Témoignages d’Anne GRUAND – habitante militante – et de Pierre-Yves RENAULT – paysan fromager – à l’occasion de la web-conf de l’écologie politique #1 proposée par Europe Écologie les Verts, l’association de veille citoyenne AVEC et la campagne Nantes Ensemble.  

Anne Gruand se mobilise pour les habitant.e.s de son quartier

« Au Clos Toreau, les habitant.e.s récupèrent davantage de paniers »

En temps normal, les habitant.e.s du quartier du Clos Toreau récupèrent chaque quinzaine des paniers de fruits et légumes distribués par un producteur installé en agriculture raisonnée dans la commune des Sorinières. Développé par le centre socio-culturel de l’ACCOORD, ce système de livraison fonctionne depuis quelques années déjà.

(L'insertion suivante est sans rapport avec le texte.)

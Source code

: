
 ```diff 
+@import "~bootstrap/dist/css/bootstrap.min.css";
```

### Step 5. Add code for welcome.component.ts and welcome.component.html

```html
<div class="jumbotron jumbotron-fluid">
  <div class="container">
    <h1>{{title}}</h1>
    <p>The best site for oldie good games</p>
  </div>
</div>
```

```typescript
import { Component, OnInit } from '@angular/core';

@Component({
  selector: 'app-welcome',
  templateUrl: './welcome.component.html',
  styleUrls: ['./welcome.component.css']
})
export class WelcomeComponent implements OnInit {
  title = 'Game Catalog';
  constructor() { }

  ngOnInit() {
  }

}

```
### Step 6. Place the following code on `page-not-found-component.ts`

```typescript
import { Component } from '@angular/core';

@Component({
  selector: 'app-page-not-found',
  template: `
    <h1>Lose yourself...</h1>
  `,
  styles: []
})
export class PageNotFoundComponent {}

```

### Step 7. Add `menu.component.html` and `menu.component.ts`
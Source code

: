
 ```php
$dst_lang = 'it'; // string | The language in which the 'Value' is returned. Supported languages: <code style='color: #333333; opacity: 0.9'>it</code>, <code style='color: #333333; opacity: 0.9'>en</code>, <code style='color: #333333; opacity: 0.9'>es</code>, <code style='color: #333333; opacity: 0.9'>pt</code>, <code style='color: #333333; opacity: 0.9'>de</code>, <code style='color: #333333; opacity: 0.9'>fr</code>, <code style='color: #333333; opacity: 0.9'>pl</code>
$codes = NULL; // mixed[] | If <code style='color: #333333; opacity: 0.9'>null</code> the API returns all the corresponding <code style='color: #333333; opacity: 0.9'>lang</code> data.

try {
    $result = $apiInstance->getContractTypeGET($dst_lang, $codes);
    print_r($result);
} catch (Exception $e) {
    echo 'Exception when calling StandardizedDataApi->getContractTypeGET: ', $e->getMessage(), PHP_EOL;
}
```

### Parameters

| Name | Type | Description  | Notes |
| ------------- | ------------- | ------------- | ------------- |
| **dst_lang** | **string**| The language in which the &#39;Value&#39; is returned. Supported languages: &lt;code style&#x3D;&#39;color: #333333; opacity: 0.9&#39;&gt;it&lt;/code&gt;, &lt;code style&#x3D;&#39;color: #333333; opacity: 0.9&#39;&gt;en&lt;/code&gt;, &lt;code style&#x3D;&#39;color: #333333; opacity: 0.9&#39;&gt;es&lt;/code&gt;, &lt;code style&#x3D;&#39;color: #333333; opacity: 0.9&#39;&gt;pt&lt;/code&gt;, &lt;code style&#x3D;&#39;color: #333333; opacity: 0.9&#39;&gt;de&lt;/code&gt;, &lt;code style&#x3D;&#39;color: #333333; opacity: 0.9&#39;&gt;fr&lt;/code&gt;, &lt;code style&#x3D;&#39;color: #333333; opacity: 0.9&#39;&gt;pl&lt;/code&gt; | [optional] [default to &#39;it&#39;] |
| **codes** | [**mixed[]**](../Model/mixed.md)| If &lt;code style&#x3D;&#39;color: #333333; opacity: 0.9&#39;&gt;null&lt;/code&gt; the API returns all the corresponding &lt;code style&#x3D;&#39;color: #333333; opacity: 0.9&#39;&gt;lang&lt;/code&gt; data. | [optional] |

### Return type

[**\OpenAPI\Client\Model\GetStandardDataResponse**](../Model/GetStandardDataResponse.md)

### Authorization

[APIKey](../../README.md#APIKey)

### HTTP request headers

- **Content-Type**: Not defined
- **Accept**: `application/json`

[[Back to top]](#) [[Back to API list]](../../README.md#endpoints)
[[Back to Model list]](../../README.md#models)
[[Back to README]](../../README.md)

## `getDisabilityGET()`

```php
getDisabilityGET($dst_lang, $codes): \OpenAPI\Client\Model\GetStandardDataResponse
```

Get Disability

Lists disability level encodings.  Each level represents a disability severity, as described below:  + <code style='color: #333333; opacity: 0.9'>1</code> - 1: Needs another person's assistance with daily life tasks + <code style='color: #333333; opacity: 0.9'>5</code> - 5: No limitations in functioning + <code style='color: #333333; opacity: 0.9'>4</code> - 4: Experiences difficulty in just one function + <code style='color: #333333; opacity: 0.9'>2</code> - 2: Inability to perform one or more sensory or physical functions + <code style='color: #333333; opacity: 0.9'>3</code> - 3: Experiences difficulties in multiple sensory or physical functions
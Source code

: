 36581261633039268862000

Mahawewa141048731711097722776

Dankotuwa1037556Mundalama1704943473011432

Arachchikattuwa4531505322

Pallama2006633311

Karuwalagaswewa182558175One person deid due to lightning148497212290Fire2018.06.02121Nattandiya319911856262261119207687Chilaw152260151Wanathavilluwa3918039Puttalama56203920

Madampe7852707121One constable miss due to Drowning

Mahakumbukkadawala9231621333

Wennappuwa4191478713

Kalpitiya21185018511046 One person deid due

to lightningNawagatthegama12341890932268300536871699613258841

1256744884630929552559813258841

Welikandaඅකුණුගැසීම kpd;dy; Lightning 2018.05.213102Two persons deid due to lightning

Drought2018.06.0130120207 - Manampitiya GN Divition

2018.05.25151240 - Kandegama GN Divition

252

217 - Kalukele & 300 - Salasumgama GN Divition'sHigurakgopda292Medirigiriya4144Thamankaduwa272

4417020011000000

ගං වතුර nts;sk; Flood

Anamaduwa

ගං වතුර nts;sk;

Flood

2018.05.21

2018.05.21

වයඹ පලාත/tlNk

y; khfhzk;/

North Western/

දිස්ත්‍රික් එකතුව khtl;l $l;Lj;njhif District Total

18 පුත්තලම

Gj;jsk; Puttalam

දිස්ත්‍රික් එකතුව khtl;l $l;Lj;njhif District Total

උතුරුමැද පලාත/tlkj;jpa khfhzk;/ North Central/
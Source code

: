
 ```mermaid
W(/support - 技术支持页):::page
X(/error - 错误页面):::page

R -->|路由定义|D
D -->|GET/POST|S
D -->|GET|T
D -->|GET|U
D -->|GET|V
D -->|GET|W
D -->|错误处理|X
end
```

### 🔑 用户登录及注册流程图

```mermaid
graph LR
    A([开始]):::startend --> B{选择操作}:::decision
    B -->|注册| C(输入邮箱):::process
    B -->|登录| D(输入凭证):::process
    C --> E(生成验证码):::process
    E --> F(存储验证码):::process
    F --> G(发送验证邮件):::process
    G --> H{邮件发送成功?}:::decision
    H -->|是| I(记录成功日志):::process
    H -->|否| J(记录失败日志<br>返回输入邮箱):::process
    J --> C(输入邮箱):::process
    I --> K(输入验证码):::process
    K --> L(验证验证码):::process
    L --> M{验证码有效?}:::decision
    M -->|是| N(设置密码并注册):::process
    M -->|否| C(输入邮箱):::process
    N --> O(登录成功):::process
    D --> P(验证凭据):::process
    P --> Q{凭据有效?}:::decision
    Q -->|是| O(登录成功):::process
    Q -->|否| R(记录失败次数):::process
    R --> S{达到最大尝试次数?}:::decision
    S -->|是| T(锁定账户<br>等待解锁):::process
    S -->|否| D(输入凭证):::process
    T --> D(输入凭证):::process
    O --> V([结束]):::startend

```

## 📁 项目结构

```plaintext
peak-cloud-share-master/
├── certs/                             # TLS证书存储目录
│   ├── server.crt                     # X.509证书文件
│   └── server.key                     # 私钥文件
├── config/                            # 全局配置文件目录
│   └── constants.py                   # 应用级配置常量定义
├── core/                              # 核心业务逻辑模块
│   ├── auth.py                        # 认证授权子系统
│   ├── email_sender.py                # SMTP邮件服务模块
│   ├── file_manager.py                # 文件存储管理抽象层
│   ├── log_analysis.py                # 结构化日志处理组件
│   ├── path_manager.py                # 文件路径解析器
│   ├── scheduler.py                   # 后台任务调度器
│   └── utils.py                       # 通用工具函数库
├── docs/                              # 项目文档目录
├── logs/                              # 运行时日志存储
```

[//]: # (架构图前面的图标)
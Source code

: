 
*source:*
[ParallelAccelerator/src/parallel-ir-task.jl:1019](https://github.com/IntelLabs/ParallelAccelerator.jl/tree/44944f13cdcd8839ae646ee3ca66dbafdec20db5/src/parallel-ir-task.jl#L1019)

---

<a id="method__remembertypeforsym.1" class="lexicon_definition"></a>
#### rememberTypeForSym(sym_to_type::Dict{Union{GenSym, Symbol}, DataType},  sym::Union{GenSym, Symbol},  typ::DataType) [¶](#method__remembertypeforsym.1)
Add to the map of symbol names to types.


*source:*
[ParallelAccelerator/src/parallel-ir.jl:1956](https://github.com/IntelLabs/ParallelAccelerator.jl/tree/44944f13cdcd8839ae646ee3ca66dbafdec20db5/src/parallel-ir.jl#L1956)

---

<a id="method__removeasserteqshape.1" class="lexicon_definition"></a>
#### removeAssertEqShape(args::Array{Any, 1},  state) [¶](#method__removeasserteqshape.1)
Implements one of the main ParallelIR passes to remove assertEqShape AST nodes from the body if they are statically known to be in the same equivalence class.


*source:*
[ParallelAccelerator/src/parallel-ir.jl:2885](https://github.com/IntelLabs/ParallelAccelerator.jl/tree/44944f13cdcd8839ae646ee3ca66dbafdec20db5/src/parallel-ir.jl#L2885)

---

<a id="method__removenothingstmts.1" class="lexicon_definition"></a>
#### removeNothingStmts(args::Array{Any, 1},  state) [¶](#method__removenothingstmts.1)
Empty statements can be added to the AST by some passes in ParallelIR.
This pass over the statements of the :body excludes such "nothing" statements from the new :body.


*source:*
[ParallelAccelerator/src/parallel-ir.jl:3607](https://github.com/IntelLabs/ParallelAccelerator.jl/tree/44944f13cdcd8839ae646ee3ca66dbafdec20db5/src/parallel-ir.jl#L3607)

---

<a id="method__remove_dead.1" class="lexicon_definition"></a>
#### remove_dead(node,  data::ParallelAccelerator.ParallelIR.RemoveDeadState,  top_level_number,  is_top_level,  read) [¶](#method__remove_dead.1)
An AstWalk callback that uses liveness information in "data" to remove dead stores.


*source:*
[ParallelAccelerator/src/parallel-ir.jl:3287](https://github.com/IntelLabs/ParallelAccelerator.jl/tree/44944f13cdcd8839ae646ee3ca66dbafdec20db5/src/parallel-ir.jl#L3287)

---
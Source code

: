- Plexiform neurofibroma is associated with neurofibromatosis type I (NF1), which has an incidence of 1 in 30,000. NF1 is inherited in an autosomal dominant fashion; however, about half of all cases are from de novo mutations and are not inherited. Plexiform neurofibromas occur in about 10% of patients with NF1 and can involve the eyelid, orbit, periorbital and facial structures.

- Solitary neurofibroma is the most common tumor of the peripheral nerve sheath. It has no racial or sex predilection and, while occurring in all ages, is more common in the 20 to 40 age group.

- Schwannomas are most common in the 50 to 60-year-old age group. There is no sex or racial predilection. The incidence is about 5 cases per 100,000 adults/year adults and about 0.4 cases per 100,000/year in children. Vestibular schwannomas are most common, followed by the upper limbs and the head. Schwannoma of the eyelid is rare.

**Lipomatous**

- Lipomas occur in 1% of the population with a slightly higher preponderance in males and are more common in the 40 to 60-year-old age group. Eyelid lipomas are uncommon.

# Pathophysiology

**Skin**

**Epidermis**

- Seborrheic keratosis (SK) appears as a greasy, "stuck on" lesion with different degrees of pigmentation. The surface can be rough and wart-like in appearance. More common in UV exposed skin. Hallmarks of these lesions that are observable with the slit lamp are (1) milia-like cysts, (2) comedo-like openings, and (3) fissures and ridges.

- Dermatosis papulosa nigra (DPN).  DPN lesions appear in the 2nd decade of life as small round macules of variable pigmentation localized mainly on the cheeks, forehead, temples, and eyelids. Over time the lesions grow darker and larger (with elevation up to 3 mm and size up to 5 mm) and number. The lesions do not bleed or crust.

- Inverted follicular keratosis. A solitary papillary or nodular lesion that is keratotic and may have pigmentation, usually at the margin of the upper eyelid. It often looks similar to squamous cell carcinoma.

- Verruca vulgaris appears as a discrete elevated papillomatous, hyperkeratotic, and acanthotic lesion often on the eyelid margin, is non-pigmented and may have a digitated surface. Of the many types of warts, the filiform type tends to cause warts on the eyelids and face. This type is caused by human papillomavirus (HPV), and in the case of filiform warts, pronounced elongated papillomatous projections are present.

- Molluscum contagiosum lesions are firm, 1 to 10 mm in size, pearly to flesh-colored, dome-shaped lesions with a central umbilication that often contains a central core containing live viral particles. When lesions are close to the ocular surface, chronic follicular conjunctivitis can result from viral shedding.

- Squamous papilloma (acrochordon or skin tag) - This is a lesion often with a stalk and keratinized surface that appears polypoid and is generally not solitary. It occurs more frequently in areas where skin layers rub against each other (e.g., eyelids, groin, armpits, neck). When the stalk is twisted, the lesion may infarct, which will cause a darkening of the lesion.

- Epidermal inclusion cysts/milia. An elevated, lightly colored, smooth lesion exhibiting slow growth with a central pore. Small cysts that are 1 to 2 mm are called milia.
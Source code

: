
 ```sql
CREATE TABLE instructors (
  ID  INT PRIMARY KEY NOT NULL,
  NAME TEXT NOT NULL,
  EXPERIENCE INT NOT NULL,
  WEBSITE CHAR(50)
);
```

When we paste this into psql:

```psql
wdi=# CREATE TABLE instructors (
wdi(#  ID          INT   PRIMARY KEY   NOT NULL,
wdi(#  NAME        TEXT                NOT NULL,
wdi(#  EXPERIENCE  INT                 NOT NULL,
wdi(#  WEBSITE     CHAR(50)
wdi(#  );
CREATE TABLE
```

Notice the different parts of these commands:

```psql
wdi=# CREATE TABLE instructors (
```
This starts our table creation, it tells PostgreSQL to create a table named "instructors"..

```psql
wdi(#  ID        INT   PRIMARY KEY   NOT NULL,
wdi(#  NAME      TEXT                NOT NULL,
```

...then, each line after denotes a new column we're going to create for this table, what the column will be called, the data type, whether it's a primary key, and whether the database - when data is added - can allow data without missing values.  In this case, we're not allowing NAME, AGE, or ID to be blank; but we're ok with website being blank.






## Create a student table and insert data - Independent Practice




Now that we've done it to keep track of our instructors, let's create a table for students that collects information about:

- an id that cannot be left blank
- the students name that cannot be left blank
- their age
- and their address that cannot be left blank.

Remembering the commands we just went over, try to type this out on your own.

Pendant la période de confinement les distributions se poursuivent bien que la maison de quartier des Confluences, point de livraison des paniers, ait fermée ses portes. En effet, grâce à la pugnacité des habitant.e.s du quartier, le producteur de la ferme des Sorinières a repris le chemin des livraisons et livre sa production dans le plus scrupuleux respect des règles sanitaires.

« En temps normal ces fruits et légumes sont proposés à des tarifs très compétitifs. Or, sur l’ensemble des personnes qui profitent de ces paniers, seulement une très petite partie habite le Clos Toreau. La majorité des mangeur.euse.s habite d’autres quartiers de la ville. Cela m’a toujours étonnée : pourquoi les habitant.e.s du quartier du Clos Toreau ne profitent-ils pas davantage de cette aubaine ? Or aujourd’hui, alors que nous traversons la crise sanitaire, je constate qu’à quelques exceptions près, les paniers sont récupérés par les gens du quartier. Le ratio s’est inversé. Bien sûr, cela peut s’expliquer par la fermeture des marchés en plein air de la ville mais il y a là quelque chose à creuser … » constate Anne Gruand.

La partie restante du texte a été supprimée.